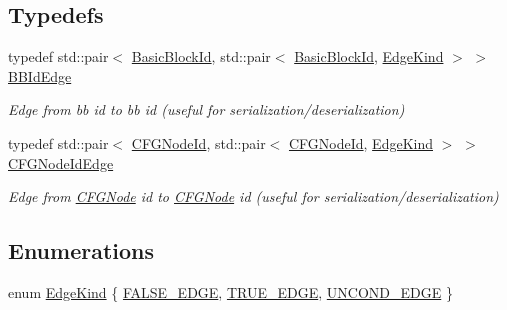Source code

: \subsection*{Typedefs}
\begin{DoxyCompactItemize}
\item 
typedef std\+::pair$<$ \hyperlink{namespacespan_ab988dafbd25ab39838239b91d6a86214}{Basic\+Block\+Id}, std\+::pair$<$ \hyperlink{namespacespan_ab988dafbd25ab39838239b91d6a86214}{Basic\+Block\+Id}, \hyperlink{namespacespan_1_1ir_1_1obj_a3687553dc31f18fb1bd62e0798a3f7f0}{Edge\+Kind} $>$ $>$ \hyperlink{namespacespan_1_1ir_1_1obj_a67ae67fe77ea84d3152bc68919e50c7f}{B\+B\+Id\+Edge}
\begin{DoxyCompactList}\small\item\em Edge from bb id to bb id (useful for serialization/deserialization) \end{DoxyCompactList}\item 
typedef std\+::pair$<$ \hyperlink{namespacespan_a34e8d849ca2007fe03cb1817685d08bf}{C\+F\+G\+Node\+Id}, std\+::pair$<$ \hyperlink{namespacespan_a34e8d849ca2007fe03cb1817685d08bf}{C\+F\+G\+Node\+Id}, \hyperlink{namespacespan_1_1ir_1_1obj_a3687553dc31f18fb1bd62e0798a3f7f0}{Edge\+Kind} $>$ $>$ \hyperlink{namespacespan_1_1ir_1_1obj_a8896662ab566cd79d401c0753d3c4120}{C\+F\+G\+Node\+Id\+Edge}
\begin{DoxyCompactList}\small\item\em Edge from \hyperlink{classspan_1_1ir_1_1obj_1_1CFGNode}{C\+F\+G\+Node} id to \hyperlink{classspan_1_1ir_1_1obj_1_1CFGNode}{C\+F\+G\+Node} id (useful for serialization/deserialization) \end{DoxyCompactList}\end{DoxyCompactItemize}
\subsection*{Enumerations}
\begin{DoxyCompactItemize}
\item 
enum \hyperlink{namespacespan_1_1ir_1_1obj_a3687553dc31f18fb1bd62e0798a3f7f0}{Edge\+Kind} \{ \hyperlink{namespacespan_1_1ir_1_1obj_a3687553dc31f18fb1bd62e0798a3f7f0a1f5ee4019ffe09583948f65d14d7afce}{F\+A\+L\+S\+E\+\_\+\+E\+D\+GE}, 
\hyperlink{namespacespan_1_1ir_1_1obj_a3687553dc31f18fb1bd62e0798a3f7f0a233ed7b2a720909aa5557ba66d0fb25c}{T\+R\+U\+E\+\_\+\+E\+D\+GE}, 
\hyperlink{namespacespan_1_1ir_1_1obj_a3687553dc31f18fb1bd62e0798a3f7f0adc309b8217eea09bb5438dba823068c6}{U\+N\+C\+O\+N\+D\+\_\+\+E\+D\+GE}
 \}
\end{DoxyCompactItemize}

.....

■ Exercise directions:
Number only, please: work out how many lines of the listing hold "subsection".

■ Result:
2